2001年、株式会社セブン銀行に入社。以降、開業から約20年近くATM開発に携わり、目の不自由なお客さまへの対応や海外カード取引の実現、環境に配慮した設計など、他行に先駆けた新しいATMを提案。2019年9月、第4世代ATM「ATM+」を発表。キャッシュレス化とも融和する多様な機能を実装。2022年3月、BaaSプロジェクトを立ち上げ、2023年7月より現職。
 企画部門・開発部門・業務部門……と、一般的な組織構造のような業務レイヤーで分けていない理由は、私たちが「ATMプラットフォーム事業」というニッチなビジネスモデルであることに起因します。
 ビジネスとしてATMを発展させるには、ITスキルだけでなく、ATMの機能や仕組み、サービスの理解が欠かせません。そこで初めて「ATMでどんな課題解決ができるか」の話が可能になります。
 ATMのサービスや開発、業務を熟知した“プロフェッショナルたち”が、自ら考え、作り、動く。それがセブン銀行のATMソリューション部です。
 社長の松橋も、歴代すべてのATMのハードウェアやソフトウェアの開発に関わってきました。
 セブン銀行が開業した2001年は、まだ夜間や休日の手続きがままならなかった頃。そのような状況のなか、24時間365日使える「コンビニATM」を確立させようとしたのが、第1世代のATMでした。
 銀行とは置かれる環境が異なるので、当初は予想外のことがいくつも起こりました。
 たとえばコンビニってガラス張りじゃないですか。窓際に置かれたATMが、直射日光を浴びて熱暴走で止まってしまったり。
 現在は排熱ファンを搭載していますが、当時は現場に急行しては、ATMのカバーをパタパタ開け閉めして、あおいで復活させていました(笑)。
──そこから第2世代、第3世代とバージョンアップを重ねてきたのですね。
 そうですね。ATMの筐体というハードウェアはもちろん、ソフトウェアも進化しています。
 ATMって、設置場所によって1台1台使われ方が異なるんです。たとえば学生街は1000円札が減りやすい。
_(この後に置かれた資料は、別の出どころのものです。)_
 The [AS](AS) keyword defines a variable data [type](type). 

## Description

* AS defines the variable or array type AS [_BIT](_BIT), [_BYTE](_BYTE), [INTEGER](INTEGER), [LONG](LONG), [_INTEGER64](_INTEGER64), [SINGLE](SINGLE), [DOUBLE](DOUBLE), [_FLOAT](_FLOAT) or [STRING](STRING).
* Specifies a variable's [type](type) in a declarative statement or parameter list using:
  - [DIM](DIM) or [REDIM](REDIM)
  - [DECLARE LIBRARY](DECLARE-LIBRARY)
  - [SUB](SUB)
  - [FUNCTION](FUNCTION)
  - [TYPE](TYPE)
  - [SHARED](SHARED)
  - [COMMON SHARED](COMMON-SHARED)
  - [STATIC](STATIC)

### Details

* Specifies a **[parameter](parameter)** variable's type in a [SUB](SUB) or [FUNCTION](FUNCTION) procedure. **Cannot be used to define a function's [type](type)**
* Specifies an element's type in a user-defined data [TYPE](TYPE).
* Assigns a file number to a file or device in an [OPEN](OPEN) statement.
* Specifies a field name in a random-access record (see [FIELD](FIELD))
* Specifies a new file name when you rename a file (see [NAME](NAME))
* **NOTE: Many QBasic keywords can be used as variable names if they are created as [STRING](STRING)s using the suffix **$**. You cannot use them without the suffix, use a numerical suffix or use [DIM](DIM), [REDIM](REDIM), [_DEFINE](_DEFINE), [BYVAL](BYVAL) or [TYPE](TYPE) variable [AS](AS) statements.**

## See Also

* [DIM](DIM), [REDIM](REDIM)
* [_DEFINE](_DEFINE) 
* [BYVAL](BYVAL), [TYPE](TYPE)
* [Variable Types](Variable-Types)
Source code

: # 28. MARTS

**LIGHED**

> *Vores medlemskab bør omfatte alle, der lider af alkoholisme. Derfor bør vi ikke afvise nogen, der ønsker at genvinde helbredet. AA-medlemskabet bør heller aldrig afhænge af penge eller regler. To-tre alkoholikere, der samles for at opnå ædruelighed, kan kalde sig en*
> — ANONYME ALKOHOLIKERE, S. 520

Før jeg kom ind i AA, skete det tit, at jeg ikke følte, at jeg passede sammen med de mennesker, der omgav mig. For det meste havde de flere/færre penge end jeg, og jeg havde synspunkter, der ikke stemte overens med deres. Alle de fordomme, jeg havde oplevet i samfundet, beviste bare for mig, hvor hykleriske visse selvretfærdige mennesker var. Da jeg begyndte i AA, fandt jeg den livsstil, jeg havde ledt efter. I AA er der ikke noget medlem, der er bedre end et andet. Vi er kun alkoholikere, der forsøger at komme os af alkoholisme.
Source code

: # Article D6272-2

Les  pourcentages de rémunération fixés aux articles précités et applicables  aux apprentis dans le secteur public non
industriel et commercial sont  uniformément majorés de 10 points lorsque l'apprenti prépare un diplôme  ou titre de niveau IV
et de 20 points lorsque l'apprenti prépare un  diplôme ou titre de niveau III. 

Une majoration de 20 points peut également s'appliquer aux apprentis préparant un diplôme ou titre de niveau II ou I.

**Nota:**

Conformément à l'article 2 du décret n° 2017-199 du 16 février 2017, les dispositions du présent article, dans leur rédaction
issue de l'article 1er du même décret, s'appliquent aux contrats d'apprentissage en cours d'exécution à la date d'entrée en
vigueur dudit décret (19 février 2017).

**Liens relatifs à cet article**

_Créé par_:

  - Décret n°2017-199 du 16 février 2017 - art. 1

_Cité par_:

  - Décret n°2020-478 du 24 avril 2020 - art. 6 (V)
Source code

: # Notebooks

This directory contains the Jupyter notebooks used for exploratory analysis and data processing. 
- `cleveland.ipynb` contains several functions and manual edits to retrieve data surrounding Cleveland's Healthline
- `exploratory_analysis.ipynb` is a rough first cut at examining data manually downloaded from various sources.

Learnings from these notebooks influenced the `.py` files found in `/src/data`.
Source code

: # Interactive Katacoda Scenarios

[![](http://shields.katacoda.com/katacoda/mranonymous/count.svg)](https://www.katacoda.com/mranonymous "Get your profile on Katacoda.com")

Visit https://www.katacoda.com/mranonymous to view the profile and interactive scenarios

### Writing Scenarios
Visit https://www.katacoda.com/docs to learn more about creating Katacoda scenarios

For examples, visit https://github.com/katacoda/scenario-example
あるいは、近所でお祭りのあるたった数日だけ現金が多く必要になる、というように。
 当初は需要がつかみきれず、よく「現金切れ」を起こしていましたが、現在は約2万7000台すべての現金需要をAIで予測し、現金を補充するタイミングを逃さぬようにしています。
 こうした第3世代ATMまでの進化は、コンビニATMをより安全に、より安定させるための機能面の進化に徹してきました。
 2019年に導入した最新の第4世代からは“存在の進化”が始まったと言えるでしょう。
「口座からお金を出し入れする機械」から、行政をはじめ多種多様なサービスを受けられる「サービスプラットフォーム」へと進化していく。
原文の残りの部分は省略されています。